Okay, so that picture may not be the most aptly suited to my argument, because it looks like a real pile up, but I just like the correlation between the large metal object not too dissimilar from a screw and the man's Frankenstein-esque expression and physique. Did he take that out of his neck to swing with?

But think of it this way. There's a reason why people don't have "Street-Rage" or "Walking-Rage" and it's because it's incredibly rude and, well, dangerous. Can you imagine being trapped behind a slow moving eldery couple on a narrow sidewalk, and instead of just waiting for your chance to pass shouting "BWAAAAAAAAAAAAAP, BWAAAAAAAAAAAP" as loud as you can until they "got the picture" and sped up? Can you imagine yourself bitching about how slow they're going loud enough for them to hear? Can you imagine doing it behind a 6'5 guy named
Toenails whose left arm has been grafted on with bobby pins?

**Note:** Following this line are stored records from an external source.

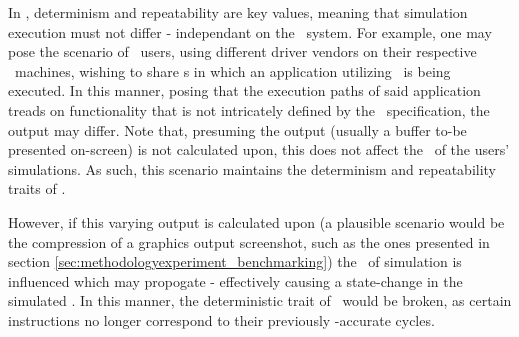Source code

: In \dvttermsimics , determinism and repeatability are key values, meaning that simulation execution must not differ - independant on the \dvttermhost\ system.
For example, one may pose the scenario of \dvttermsimics\ users, using different driver vendors on their respective \dvttermhost\ machines, wishing to share \dvttermcheckpoint s in which an application utilizing \dvttermopengles\ is being executed.
In this manner, posing that the execution paths of said application treads on functionality that is not intricately defined by the \dvttermopengles\ specification, the output may differ.
Note that, presuming the output (usually a buffer to-be presented on-screen) is not calculated upon, this does not affect the \dvttermtiming\ of the users' simulations.
As such, this scenario maintains the determinism and repeatability traits of \dvttermsimics .

However, if this varying output is calculated upon (a plausible scenario would be the compression of a graphics output screenshot, such as the ones presented in section \ref{sec:methodologyexperiment_benchmarking}) the \dvttermtiming\ of simulation is influenced which may propogate - effectively causing a state-change in the simulated \dvttermcpu .
In this manner, the deterministic trait of \dvttermsimics\ would be broken, as certain instructions no longer correspond to their previously \dvttermtiming -accurate cycles.

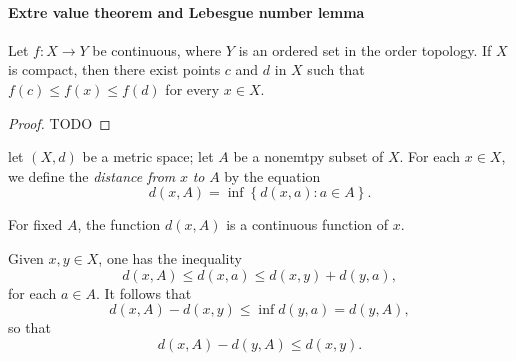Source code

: \paragraph{Extre value theorem and Lebesgue number lemma}

\begin{theorem}
  Let \( f: X \to Y \) be continuous, where \( Y \) is an ordered set in the order topology.
  If \( X \) is compact, then there exist points \( c \) and \( d \) in \( X \) such that \( f(c) \leq f(x) \leq f(d) \) for every \( x \in X \).
\end{theorem}
\begin{proof}
  TODO %
\end{proof}

\begin{definition}
  let \( (X, d) \) be a metric space;
  let \( A \) be a nonemtpy subset of \( X \).
  For each \( x \in X \), we define the \emph{distance from} \( x \) \emph{to} \( A \) by the equation
  \[
    d(x, A) = \inf \left\lbrace d(x, a): a \in A \right\rbrace.
  \]
\end{definition}

\begin{lemma}
  For fixed \( A \), the function \( d(x, A) \) is a continuous function of \( x \).
\end{lemma}
\begin{sketchproof}
  Given \( x, y \in X \), one has the inequality
  \[
    d(x, A) \leq d(x, a) \leq d(x, y) + d(y, a),
  \]
  for each \( a \in A \).
  It follows that
  \[
    d(x, A) - d(x, y) \leq \inf d(y, a) = d(y, A),
  \]
  so that
  \[
    d(x, A) - d(y, A) \leq d(x, y).
  \]
\end{sketchproof}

I don't see complaing or honking as a legitimate response to poor driving. For God's sake, driving's a lot faster than walking, shouldn't walking people be more in a hurry? When enclosed in the four walls of a car, where their words and narcissistic bitchings can't be heard by others, people gain a petty form of courage most call, well, cowardice. Road Rage tells more about the person driving than it does the abilities of the other car. It tells if they're easy to anger, it tells if they have no respect for the particulars of other people, (say, the other car could be new to the city and looking for a street #) and it tells, if there are others in the car with them, that they rather rudely consider bitchings about being slowed up 10 extra seconds more important than your conversation. The walking example is best, outside of the protection of the car you wouldn't act this way. Is this the face of the everyday human when given anonimity?

Honking is the funniest because it is so nondescript. When something tees you off you press a button that emits a loud noise. The pitch never changes. Sound never changes. Only the duration can be used to connotate anything, and even then - extremely long means "pissed off" and extremely short means "pissed off." It's kind of funny that two 'soft' ones in a row somehow implies a friendlier vibe.

Next time I'm behind some people walking slowly in the street I'm going to start onomatopoeically honking at them. They'd probably find it weird for some reason.

2 Comments:

Blogger Danny Smooth said...

The same thing goes for what i'm going to call Bike-rage.

When a cyclist is riding up in the sideWALK and rings his/her bell to get around the pedestrians and then acting all pissed off when I refuse to move.

Goddamn cyclists, the sidewalk is for walking not for you!

1:01 PM  
Blogger sandra the cheezygoof said...

the friendly double beep: that's my "the light's green buddy!"